History must be recorded with care

Dear Editor,

It is very easy, I suppose, to rewrite history, when the writer cares only to put forward points that support that individual’s agenda. Your Wednesday, January 16, edition contained two letters, which, to me, are examples of that type of historian in the making.

First, there is Mr Peter S Charles’s view in his letter captioned “Government has not taken away the villages the former slaves purchased” This gentleman names two such villages and contemptuously says that, with the others these amounted to “less than 10,000 acres”. I say all the more reason why the descendants should not be begrudged the assistance they need to ensure the acquisition of the requisite titles. Instead, places like Farm on the East Bank Essequibo and Queenstown have seen, over the years, cases of what we know as claims by prescriptive right, because the process is abused.

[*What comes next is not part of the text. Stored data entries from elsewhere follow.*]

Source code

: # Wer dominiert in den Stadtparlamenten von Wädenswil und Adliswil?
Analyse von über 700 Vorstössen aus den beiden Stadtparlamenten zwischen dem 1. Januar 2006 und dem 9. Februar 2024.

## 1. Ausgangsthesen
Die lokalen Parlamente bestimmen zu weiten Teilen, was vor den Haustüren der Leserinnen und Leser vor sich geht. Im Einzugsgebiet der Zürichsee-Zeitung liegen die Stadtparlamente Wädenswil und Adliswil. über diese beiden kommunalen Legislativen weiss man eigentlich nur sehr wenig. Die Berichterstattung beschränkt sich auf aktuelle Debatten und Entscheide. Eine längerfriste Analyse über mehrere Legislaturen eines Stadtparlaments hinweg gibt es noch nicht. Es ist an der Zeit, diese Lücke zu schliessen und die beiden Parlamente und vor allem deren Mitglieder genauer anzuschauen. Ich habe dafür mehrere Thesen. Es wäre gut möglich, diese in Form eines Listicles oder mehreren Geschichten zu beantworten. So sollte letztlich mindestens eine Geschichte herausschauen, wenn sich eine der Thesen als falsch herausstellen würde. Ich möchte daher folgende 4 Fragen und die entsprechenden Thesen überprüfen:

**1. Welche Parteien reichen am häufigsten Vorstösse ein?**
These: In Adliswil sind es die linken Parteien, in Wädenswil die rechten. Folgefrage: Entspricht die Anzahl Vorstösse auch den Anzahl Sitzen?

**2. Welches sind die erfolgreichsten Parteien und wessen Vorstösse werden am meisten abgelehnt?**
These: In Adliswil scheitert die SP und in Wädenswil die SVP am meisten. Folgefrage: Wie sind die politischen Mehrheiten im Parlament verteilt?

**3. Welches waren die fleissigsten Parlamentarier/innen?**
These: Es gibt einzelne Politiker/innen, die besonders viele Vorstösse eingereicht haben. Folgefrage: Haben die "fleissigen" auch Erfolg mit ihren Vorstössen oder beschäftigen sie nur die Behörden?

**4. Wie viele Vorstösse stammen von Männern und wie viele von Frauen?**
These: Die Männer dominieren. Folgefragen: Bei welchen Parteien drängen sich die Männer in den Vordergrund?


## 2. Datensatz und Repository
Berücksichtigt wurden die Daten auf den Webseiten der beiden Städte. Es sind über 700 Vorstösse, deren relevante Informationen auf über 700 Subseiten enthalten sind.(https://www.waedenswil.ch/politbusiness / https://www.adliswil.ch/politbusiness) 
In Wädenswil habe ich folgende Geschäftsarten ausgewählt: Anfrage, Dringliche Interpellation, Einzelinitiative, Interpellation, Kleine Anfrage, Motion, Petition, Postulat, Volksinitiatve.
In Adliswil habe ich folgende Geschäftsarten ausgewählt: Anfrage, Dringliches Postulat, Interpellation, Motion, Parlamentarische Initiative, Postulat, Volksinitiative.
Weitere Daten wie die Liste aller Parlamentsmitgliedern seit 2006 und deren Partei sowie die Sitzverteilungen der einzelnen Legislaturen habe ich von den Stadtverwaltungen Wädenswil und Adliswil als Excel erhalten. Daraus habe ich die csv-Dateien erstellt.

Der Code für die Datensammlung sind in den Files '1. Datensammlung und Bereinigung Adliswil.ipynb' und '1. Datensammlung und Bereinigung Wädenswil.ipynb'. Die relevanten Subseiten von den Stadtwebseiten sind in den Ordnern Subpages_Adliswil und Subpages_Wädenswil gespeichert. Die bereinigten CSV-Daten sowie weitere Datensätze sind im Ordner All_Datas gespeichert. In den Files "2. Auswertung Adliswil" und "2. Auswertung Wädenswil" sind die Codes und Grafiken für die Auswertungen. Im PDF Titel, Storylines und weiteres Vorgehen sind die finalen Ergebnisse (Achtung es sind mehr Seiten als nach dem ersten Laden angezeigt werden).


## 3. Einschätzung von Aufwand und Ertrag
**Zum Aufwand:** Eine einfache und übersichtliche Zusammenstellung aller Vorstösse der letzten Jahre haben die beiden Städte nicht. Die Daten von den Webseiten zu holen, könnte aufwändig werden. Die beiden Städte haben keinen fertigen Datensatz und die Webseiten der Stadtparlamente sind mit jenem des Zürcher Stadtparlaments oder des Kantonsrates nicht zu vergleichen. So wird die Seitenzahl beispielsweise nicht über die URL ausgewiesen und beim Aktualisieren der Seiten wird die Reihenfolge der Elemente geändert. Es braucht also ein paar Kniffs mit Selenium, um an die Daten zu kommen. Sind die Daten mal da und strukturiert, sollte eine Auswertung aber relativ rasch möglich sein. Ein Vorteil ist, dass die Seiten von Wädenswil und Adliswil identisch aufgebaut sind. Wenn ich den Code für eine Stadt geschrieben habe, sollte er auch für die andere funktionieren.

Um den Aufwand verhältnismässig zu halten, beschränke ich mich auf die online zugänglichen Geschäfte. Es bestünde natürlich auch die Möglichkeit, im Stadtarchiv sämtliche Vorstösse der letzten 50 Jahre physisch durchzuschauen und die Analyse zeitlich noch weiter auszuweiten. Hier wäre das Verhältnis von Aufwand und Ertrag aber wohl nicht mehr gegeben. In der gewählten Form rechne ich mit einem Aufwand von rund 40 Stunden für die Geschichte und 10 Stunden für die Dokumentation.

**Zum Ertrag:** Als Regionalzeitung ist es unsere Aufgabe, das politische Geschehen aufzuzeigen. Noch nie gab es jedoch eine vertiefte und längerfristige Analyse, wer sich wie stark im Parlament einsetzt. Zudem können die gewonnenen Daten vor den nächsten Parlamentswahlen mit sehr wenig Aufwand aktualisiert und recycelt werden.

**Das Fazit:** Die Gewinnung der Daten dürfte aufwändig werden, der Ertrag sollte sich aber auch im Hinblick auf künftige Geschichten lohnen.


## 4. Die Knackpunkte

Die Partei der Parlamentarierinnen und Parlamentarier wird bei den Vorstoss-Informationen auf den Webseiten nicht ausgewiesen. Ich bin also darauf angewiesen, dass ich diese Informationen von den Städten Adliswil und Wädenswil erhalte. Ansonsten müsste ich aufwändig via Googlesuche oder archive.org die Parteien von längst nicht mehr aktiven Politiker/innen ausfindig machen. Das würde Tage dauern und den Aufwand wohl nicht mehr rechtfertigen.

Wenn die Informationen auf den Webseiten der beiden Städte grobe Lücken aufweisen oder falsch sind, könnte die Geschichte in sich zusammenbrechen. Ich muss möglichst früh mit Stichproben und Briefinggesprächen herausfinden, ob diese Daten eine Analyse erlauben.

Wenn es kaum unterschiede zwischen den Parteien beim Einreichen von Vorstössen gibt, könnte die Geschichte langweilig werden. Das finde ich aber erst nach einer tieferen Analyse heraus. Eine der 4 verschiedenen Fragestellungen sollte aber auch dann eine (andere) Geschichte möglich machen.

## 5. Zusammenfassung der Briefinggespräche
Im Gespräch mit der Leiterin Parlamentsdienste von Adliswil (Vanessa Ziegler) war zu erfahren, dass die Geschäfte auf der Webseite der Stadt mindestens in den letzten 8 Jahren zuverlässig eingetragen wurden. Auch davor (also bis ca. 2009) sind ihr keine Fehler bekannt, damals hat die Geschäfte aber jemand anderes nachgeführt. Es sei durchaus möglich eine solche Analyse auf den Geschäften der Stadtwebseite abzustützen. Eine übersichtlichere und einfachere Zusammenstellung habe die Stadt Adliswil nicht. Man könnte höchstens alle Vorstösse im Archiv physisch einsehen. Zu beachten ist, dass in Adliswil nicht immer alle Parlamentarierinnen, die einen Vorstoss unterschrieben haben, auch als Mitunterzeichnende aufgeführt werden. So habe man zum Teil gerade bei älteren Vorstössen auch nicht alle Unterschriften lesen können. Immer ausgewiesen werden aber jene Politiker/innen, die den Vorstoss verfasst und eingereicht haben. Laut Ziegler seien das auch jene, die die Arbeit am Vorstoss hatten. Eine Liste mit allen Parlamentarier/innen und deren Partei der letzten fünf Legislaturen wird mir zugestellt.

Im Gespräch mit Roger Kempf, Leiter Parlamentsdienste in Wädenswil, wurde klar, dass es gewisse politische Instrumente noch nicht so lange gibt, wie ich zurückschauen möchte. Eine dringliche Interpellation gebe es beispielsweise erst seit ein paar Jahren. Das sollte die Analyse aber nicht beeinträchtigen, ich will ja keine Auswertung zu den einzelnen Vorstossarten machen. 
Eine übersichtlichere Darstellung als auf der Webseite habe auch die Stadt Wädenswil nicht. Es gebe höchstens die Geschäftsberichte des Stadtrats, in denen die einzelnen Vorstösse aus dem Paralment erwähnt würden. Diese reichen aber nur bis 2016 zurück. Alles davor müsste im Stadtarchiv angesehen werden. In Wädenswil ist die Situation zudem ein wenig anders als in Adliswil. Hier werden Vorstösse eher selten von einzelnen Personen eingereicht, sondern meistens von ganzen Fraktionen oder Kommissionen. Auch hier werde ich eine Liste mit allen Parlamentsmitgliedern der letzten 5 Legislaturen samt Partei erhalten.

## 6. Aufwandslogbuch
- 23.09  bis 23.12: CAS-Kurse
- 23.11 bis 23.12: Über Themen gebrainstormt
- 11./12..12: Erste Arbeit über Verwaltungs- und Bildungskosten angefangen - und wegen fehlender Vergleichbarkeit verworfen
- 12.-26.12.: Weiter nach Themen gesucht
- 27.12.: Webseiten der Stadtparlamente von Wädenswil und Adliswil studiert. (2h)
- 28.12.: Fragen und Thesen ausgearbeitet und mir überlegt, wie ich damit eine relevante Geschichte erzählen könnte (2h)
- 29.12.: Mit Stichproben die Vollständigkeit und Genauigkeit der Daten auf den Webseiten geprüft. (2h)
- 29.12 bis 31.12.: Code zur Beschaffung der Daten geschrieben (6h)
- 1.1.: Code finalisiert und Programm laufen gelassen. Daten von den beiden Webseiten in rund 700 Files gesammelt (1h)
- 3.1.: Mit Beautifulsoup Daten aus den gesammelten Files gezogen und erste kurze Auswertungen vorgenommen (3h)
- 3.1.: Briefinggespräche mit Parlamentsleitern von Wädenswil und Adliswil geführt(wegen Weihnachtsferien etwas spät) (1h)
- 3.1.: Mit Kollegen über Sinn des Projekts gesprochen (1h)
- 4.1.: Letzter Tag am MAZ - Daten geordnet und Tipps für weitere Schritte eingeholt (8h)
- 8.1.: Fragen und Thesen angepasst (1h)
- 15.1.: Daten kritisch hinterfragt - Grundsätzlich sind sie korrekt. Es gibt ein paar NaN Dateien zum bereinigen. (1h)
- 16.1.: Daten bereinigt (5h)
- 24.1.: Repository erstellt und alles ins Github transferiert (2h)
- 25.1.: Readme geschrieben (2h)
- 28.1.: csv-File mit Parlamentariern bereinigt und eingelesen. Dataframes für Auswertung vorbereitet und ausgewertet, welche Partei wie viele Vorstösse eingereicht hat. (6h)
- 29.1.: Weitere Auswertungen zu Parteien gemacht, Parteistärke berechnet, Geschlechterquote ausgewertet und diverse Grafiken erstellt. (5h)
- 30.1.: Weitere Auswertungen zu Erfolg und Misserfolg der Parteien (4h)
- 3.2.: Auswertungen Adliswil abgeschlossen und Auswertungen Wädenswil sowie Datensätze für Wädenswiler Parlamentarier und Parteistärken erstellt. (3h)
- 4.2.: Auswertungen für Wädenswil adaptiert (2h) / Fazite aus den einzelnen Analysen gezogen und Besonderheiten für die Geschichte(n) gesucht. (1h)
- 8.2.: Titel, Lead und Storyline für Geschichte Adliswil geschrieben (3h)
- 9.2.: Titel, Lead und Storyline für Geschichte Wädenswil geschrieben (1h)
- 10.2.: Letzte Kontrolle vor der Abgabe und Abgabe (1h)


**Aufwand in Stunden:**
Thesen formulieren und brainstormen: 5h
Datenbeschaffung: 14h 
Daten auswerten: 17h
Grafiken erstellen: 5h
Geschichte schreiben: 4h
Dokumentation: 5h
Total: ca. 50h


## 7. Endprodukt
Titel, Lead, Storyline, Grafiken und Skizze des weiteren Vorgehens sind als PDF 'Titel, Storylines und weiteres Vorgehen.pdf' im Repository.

But Mr Charles seems to think that these descendants of slaves are not worth being bothered with since, as he puts it, those slaves came to the west, after having been sold into the state by their fellow Africans. Now what has that got to do with seeking to ensure that lands purchased with hard-earned savings by emancipated slaves, are legally passed down to survivors? Or does Mr Charles not know that the sale of captives into bondage (or even holding them as such by their captors) had been a world-wide practice from time immemorial? But I ask again, what has that got to do with whether or not the process being proposed by ACDA and others should be adopted or not?

And by the way, Mr Charles had better read well to know that the greater number of those hundreds of thousands of Africans brought over here, were forcefully kidnapped from their farms, their villages, by marauding “traders” who were bent upon enriching themselves by that means. Roots might not be all accurate, but, for a start I would suggest a read of that story. But there are others that are available – that is, if this Mr Charles can face the facts of that period.

Then there is this other gentleman, Mr Murtland Slugger Williams, telling us that “Prices shot up after the 1989 budget”. Yes, we know that. We also know other things that this Mr Williams may not have remembered, or never understood, or else finds inconvenient. The Hoyte administration had expected prices to rise. The rate of exchange had been held down by means that did not allow the free conduct of business. Letting it float was a calculated move. However, it was part of what was described as an Economic Recovery Programme and it was accompanied by the Social Impact Amelioration Programme (SIMAP) which the PPP/C administration immediately grasped and proceeded to politicise, as it has done almost everything since 1992.

What has this regime done with all the funding arranged mainly by Mr Hoyte prior to the change of government? What has happened to electricity, to water, to roads to everything for which financing flowed so readily over the last fifteen years, through the push-start given by the outgoing Hoyte administration?

And yes, people were hurt by the initial impact of those measures. Are they any less hurt today, more than 15 years later? Yes, many PNC supporters must have been among those who protested. It is nice to know that it was our “rowdy” ladies that rescued Mr Rohee then. History does not seem to indicate his appreciation. History has shown, however, that those same women also came to the rescue (or aid) at a later date, of one Mr Robert HO Corbin, who was leading a protest against the activities of a PPP/C administration which was then “pun top” and which did not seem to be imbued with any care about who got hurt in the process. You remember that Mr Murtland Slugger Williams, and by the same police?

Talk about telling the whole truth and nothing more – or less?